_TASK DETAILS_
Begin at the line that contains "(AQ) edge (AA);" and repeat every line from there to the end of the records below, inclusive, without adding any other line.

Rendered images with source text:
━━━━━━━━━━━━━━━━━━━━
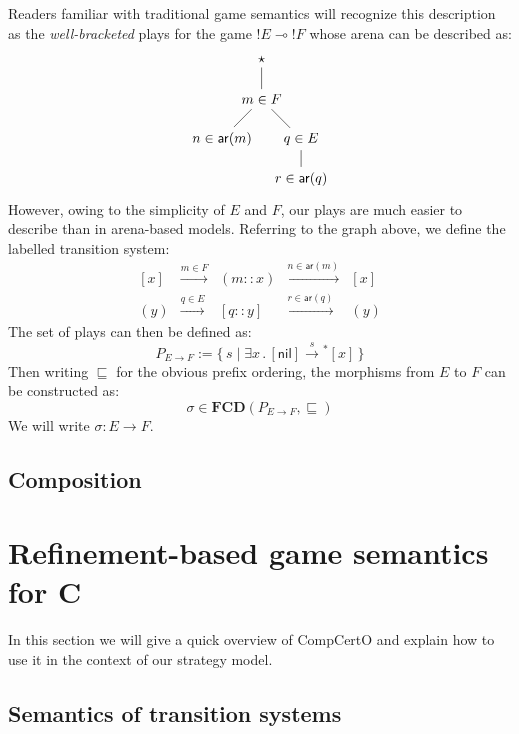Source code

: \documentclass[format=sigplan,authordraft]{acmart}
\newcommand{\kw}[1]{\ensuremath{ \mathsf{#1} }}
\begin{document}
Readers familiar with traditional game semantics
will recognize this description
as the \emph{well-bracketed} plays for the game ${!}E \multimap {!}F$
whose arena can be described as:
\[
  \begin{tikzpicture}
    \node (S) at (0,3) {$\star$};
    \node (BQ) at (0,2) {$m \in F$};
    \node (BA) at (-1,1) {$n \in \kw{ar}(m)$};
    \node (AQ) at (+1,1) {$q \in E$};
    \node (AA) at (+1,0) {$r \in \kw{ar}(q)$};
    \path (S) edge (BQ);
    \path (BQ) edge (BA);
    \path (BQ) edge (AQ);
    \path (AQ) edge (AA);
  \end{tikzpicture}
\]
However,
owing to the simplicity of $E$ and $F$,
our plays are much easier to describe
than in arena-based models.
Referring to the graph above,
we define the labelled transition system:
\[
  \begin{array}{rcccl}
    [x] & \xrightarrow{m \in F} & (m :: x)
        & \xrightarrow{n \in \kw{ar}(m)} & [x] \\
    (y) & \xrightarrow{q \in E} & [q :: y]
        & \xrightarrow{r \in \kw{ar}(q)} & (y)
  \end{array}
\]
The set of plays can then be defined as:
\[
  P_{E \rightarrow F} :=
    \{ \, s \mid \exists x \,.\,
       [\kw{nil}] \mathrel{{\xrightarrow{s}}{}^*} [x] \, \}
\]
Then writing $\sqsubseteq$ for the
obvious prefix ordering,
the morphisms from $E$ to $F$
can be constructed as:
\[
    \sigma \in \mathbf{FCD}(P_{E \rightarrow F}, {\sqsubseteq})
\]
We will write $\sigma : E \rightarrow F$.

\subsection{Composition}







\section{Refinement-based game semantics for C} %

In this section we will give a quick overview of CompCertO
and explain how to use it in the context of our strategy model.

\subsection{Semantics of transition systems} %
\end{document}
━━━━━━━━━━━━━━━━━━━━
_WRITTEN ANSWER_
    \path (AQ) edge (AA);
  \end{tikzpicture}
\]
However,
owing to the simplicity of $E$ and $F$,
our plays are much easier to describe
than in arena-based models.
Referring to the graph above,
we define the labelled transition system:
\[
  \begin{array}{rcccl}
    [x] & \xrightarrow{m \in F} & (m :: x)
        & \xrightarrow{n \in \kw{ar}(m)} & [x] \\
    (y) & \xrightarrow{q \in E} & [q :: y]
        & \xrightarrow{r \in \kw{ar}(q)} & (y)
  \end{array}
\]
The set of plays can then be defined as:
\[
  P_{E \rightarrow F} :=
    \{ \, s \mid \exists x \,.\,
       [\kw{nil}] \mathrel{{\xrightarrow{s}}{}^*} [x] \, \}
\]
Then writing $\sqsubseteq$ for the
obvious prefix ordering,
the morphisms from $E$ to $F$
can be constructed as:
\[
    \sigma \in \mathbf{FCD}(P_{E \rightarrow F}, {\sqsubseteq})
\]
We will write $\sigma : E \rightarrow F$.

\subsection{Composition}







\section{Refinement-based game semantics for C} %

In this section we will give a quick overview of CompCertO
and explain how to use it in the context of our strategy model.

\subsection{Semantics of transition systems} %
\end{document}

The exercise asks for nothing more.